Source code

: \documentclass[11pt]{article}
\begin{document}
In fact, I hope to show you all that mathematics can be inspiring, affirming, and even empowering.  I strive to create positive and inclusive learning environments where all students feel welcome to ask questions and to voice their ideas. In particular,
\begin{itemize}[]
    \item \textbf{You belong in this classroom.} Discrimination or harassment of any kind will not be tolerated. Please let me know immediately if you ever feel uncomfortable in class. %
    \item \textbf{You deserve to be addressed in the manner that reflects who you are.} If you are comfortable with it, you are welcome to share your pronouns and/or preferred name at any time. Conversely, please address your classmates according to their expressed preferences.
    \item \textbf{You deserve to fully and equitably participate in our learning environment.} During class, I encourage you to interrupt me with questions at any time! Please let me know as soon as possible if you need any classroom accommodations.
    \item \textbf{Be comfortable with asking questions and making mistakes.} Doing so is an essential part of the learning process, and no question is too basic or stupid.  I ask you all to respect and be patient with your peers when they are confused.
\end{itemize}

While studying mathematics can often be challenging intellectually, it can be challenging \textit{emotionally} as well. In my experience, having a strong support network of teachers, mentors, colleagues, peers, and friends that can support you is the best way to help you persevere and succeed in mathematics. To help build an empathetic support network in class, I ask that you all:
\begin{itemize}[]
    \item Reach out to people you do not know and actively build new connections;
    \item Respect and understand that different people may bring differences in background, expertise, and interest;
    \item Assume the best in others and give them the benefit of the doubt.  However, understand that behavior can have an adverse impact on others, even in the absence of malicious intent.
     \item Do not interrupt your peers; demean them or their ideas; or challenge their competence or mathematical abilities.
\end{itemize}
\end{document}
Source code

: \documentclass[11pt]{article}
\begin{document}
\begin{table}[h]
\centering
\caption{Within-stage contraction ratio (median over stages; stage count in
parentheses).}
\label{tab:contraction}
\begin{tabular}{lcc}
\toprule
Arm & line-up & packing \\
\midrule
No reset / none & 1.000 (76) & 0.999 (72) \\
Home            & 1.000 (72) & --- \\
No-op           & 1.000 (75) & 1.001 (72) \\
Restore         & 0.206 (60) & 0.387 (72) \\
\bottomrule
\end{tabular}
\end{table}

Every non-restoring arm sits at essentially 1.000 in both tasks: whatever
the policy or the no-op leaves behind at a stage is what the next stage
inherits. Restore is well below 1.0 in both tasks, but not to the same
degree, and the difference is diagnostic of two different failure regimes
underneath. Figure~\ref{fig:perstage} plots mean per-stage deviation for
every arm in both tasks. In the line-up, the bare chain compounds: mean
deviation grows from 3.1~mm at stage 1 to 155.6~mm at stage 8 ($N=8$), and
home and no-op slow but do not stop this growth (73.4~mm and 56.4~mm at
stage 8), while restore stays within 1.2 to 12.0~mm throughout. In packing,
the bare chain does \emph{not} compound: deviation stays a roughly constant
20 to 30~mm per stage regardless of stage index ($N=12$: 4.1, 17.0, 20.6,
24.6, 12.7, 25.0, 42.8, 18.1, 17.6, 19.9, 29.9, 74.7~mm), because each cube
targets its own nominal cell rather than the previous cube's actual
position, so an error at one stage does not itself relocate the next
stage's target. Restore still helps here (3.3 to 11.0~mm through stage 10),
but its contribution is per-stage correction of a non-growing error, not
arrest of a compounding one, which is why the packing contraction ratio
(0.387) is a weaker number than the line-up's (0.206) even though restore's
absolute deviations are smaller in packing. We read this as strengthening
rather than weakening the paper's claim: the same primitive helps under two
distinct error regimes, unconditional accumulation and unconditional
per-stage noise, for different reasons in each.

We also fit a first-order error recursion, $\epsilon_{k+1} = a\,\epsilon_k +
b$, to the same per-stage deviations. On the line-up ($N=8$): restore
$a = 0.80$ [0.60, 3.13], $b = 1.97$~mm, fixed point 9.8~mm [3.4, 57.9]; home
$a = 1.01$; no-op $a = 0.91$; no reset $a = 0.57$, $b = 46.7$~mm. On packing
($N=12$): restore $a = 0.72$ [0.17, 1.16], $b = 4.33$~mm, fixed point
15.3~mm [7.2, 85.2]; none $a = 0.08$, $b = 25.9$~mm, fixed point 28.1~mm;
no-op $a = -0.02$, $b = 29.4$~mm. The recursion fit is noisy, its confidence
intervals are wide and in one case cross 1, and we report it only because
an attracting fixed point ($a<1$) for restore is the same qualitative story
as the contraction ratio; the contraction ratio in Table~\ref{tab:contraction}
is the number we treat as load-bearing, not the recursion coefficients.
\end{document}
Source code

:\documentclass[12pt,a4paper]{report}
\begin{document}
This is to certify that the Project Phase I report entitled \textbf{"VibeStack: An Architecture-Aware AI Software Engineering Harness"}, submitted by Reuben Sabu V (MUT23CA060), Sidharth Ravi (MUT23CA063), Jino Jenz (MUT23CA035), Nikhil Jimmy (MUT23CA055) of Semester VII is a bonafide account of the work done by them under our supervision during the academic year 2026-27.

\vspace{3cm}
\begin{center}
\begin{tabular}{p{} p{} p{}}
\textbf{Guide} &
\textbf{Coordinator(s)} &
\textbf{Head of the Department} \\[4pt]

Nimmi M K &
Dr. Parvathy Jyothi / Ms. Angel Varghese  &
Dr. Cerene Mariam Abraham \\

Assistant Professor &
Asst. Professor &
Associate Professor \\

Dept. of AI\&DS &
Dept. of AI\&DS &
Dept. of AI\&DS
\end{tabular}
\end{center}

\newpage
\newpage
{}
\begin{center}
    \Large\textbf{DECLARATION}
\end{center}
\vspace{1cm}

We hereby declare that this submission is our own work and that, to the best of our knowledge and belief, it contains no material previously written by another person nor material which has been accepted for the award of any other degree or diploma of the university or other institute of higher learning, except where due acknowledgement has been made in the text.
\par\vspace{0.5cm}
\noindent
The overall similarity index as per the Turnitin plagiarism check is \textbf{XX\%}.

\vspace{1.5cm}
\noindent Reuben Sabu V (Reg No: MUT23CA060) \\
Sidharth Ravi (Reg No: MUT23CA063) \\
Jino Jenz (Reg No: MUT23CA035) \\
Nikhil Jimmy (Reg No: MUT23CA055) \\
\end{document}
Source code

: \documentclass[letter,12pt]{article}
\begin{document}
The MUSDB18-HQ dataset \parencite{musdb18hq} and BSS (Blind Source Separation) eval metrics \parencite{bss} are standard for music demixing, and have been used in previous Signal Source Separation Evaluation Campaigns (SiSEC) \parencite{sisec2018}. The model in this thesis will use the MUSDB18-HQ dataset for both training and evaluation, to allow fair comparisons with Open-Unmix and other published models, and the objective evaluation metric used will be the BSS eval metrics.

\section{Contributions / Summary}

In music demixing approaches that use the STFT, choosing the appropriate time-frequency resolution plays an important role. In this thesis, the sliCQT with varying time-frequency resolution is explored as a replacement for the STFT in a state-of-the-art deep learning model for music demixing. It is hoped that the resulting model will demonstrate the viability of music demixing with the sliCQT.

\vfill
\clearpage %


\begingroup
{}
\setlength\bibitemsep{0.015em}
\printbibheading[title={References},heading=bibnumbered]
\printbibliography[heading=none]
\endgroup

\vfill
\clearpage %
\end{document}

= = = = = = =

### [Assigned task]
Retype only this portion of the data above: the line containing "per-stage deviation for", the line containing "targets its own", and all lines between them, exactly.

### [Answer box]
underneath. Figure~\ref{fig:perstage} plots mean per-stage deviation for
every arm in both tasks. In the line-up, the bare chain compounds: mean
deviation grows from 3.1~mm at stage 1 to 155.6~mm at stage 8 ($N=8$), and
home and no-op slow but do not stop this growth (73.4~mm and 56.4~mm at
stage 8), while restore stays within 1.2 to 12.0~mm throughout. In packing,
the bare chain does \emph{not} compound: deviation stays a roughly constant
20 to 30~mm per stage regardless of stage index ($N=12$: 4.1, 17.0, 20.6,
24.6, 12.7, 25.0, 42.8, 18.1, 17.6, 19.9, 29.9, 74.7~mm), because each cube
targets its own nominal cell rather than the previous cube's actual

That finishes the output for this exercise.